L’idea del libro è nata quando suo nipote Daniele, un bambino di 10 anni, gli ha posto una di quelle domande spiazzanti che solo i piccoli sanno fare:  “Perché ami tanto i tuoi amici?”. In un primo momento il nonno non ha saputo spiegare con poche parole quanto per lui questo sentimento fosse importante, e ha preso tempo: in questa nuova fiaba è contenuta la sua risposta al piccolo Daniele!

SINOSSI (tratta da IBS): A Monaco, Max è cresciuto insieme al suo gatto Mix, con cui ha un legame molto profondo. Raggiunta l’indipendenza dai genitori, Max va a vivere da solo portandosi dietro l’amato gatto.
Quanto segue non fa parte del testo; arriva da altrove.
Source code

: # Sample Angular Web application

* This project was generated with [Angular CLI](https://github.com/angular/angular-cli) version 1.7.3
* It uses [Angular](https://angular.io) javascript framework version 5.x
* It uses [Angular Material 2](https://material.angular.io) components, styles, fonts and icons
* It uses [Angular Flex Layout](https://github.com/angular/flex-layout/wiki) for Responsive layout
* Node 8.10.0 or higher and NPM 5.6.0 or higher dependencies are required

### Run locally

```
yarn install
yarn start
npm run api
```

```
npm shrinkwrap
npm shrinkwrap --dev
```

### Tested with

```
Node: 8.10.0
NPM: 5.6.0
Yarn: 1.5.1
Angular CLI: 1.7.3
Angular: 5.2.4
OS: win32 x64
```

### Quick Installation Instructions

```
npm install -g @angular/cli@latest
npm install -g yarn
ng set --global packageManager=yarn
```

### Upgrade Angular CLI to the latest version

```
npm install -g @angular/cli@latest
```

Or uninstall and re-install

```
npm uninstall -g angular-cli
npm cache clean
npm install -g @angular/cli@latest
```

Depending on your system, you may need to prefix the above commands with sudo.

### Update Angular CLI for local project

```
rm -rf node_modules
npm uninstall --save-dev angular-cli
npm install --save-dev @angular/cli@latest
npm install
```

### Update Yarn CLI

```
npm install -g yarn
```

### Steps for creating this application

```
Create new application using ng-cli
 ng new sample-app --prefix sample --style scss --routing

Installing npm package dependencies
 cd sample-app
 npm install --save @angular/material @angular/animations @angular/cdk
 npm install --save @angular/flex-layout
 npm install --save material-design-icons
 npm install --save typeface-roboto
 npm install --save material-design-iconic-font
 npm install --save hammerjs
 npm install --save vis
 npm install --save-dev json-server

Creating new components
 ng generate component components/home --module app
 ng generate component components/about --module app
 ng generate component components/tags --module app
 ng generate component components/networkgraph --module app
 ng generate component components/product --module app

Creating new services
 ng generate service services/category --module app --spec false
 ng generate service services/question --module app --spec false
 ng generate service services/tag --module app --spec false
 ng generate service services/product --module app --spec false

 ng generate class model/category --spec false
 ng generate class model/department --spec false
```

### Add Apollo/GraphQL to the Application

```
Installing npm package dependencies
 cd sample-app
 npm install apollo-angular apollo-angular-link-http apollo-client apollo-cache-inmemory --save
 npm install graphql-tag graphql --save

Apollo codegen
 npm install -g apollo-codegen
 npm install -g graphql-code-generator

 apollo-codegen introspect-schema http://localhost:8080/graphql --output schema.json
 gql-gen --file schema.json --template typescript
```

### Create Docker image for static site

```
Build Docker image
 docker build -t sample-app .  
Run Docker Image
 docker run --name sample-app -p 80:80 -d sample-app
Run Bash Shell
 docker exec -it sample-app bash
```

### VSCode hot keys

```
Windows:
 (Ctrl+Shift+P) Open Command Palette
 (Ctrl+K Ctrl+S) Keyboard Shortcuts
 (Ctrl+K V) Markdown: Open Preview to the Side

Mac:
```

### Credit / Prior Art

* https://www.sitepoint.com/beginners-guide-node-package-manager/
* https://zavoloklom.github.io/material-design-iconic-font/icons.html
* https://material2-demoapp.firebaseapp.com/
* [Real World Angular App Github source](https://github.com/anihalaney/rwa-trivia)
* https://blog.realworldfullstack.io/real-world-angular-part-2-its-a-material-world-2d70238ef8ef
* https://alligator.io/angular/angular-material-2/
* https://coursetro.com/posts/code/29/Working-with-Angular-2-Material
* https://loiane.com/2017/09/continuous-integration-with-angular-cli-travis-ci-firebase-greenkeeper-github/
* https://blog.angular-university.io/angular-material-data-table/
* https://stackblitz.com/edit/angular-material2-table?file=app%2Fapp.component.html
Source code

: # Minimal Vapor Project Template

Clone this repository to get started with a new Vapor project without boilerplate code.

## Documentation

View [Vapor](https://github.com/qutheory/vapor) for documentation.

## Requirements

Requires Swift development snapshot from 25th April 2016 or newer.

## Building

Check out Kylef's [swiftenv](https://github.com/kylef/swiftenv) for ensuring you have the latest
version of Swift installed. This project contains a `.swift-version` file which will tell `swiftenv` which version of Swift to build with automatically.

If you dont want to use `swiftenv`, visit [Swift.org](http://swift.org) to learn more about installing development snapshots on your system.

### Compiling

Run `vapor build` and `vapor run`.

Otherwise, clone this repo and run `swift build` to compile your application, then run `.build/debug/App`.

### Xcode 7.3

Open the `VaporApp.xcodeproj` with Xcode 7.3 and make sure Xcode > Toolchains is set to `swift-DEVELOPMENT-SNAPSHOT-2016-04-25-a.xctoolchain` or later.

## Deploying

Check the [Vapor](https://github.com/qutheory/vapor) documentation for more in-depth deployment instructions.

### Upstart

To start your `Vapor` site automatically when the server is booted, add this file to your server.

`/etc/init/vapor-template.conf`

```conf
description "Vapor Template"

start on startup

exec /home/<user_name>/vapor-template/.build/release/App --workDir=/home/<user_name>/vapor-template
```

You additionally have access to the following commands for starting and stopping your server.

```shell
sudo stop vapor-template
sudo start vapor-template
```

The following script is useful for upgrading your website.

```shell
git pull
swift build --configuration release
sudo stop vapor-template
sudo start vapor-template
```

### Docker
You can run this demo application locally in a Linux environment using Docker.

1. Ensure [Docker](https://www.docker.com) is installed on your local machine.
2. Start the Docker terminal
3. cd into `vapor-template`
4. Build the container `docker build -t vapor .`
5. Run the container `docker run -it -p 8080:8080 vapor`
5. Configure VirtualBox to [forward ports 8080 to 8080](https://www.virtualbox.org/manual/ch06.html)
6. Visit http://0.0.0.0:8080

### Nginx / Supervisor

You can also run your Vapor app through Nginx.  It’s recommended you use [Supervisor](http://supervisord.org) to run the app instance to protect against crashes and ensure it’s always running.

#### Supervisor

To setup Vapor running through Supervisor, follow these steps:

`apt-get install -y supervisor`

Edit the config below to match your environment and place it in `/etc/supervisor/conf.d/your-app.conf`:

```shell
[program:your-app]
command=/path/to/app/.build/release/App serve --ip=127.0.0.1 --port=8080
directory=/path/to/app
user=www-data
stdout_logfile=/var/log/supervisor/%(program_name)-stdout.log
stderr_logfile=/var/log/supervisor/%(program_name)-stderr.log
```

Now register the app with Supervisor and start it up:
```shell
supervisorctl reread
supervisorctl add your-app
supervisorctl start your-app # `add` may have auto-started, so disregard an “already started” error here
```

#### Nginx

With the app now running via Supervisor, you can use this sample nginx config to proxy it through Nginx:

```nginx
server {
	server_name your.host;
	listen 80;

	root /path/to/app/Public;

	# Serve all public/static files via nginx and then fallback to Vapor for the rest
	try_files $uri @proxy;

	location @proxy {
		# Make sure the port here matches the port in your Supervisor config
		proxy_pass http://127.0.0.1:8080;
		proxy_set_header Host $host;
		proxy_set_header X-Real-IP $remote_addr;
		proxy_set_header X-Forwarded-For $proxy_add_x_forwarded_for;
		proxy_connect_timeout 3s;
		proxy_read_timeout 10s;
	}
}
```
Il suo lavoro, purtroppo, lo porta spesso fuori casa e Mix, che sta invecchiando e perdendo la vista, è costretto a passare lunghe ore in solitudine. Ma un giorno sente provenire dei rumori dalla dispensa e intuisce che dev’esserci un topo…

La lealtà, la fiducia, l’amicizia si sviluppano passo dopo passo, piano piano, fino a quando accade qualcosa di importante che fa scomparire l’ ‘io’ e fa apparire un ‘noi’. È questa forse una vecchia utopia di noi esseri umani: ci auguriamo tutti che un mondo costruito sull’altruismo e la fratellanza sia ancora possibile. Uno dei vantaggi che offre la letteratura” – afferma lo scrittore – “è proprio quella di avvicinarci ad una realtà da sogno”.

Non solo autore, ma anche giornalista, Sepùlveda è molto attento in Spagna ai problemi economici e politici: “Viviamo in un momento molto difficile, soprattutto nei Paesi del Sud Europa, è preoccupante che i Governi lascino credere ai cittadini che sia loro la colpa di questa crisi epocale. È una bugia: noi subiamo le colpe dell’1% della popolazione: delle banche, dei grandi ricchi del mondo. Sono loro i veri colpevoli. Noi cittadini altro non possiam fare che partecipare attivamente alla ‘politica’ intesa nel significato più arcaico, quello di partecipazione attiva alla vita della città”.